What is needed is an exact copy of the lines in the listing below, from the one with "This could be compared" up to and including the one with "In addition to", with no other lines.
[Opening SOURCE MATERIAL section]
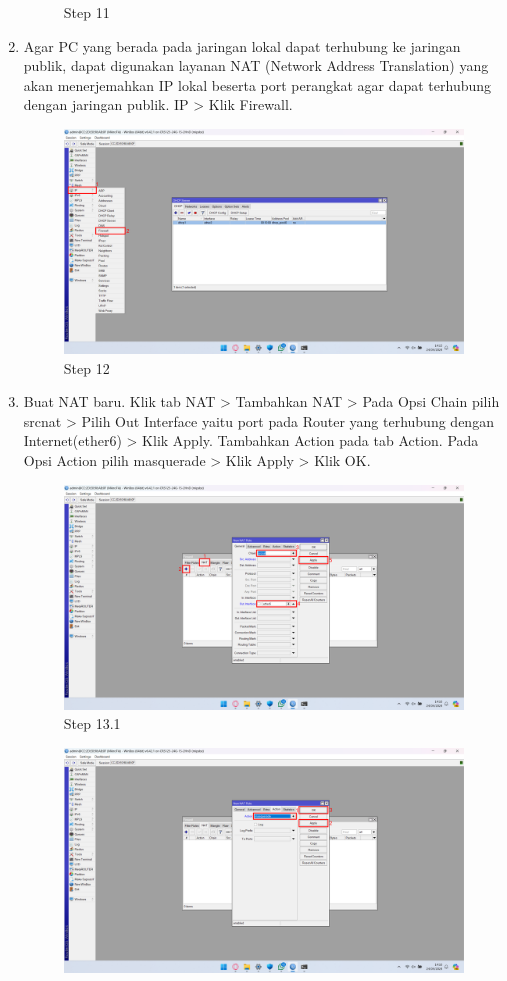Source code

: \begin{center}
\begin{enumerate}
\begin{figure}[H]
			\caption{Step 11}
			\label{fig:Step 11}
		\end{figure}
        \item Agar PC yang berada pada jaringan lokal dapat terhubung ke jaringan publik, dapat digunakan layanan NAT (Network Address Translation) yang akan menerjemahkan IP lokal beserta port perangkat agar dapat terhubung dengan jaringan publik. IP > Klik Firewall.
        \begin{figure}[H]
			\centering
			\includegraphics[width=0.8\linewidth]{P3/img/Step 12.png}
			\caption{Step 12}
			\label{fig:Step 12}
		\end{figure}
        \item Buat NAT baru. Klik tab NAT > Tambahkan NAT > Pada Opsi Chain pilih srcnat > Pilih Out Interface yaitu port pada Router yang terhubung dengan Internet(ether6) > Klik Apply. Tambahkan Action pada tab Action. Pada Opsi Action pilih masquerade > Klik Apply > Klik OK.
        \begin{figure}[H]
			\centering
			\includegraphics[width=0.8\linewidth]{P3/img/Step 13.png}
			\caption{Step 13.1}
			\label{fig:Step 13.1}
		\end{figure}
        \begin{figure}[H]
			\centering
			\includegraphics[width=0.8\linewidth]{P3/img/Step 14.png}

\end{figure}
\end{enumerate}
\end{center}
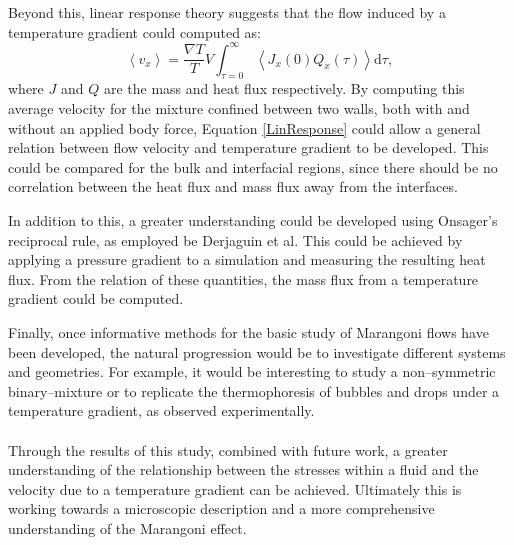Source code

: Beyond this, linear response theory suggests that the flow induced by a temperature gradient could computed as:
\begin{equation}
\left< v_{x} \right> = \frac{\nabla T}{T} V \int_{\tau =0}^{\infty} \left< J_{x}(0) Q_{x}(\tau) \right> \mathrm{d} \tau,
\label{LinResponse}
\end{equation}
where $J$ and $Q$ are the mass and heat flux respectively.
By computing this average velocity for the mixture confined between two walls, both with and without an applied body force, Equation \ref{LinResponse} could allow a general relation between flow velocity and temperature gradient to be developed.
This could be compared for the bulk and interfacial regions, since there should be no correlation between the heat flux and mass flux away from the interfaces.

In addition to this, a greater understanding could be developed using Onsager's reciprocal rule, as employed be Derjaguin et al.
This could be achieved by applying a pressure gradient to a simulation and measuring the resulting heat flux.
From the relation of these quantities, the mass flux from a temperature gradient could be computed. 

Finally, once informative methods for the basic study of Marangoni flows have been developed, the natural progression would be to investigate different systems and geometries.
For example, it would be interesting to study a non--symmetric binary--mixture or to replicate the thermophoresis of bubbles and drops under a temperature gradient, as observed experimentally.
\\
\\
\indent Through the results of this study, combined with future work, a greater understanding of the relationship between the stresses within a fluid and the velocity due to a temperature gradient can be achieved. 
Ultimately this is working towards a microscopic description and a more comprehensive understanding of the Marangoni effect.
[Closing SOURCE MATERIAL section]
- **TASK RESULT**:
This could be compared for the bulk and interfacial regions, since there should be no correlation between the heat flux and mass flux away from the interfaces.

In addition to this, a greater understanding could be developed using Onsager's reciprocal rule, as employed be Derjaguin et al.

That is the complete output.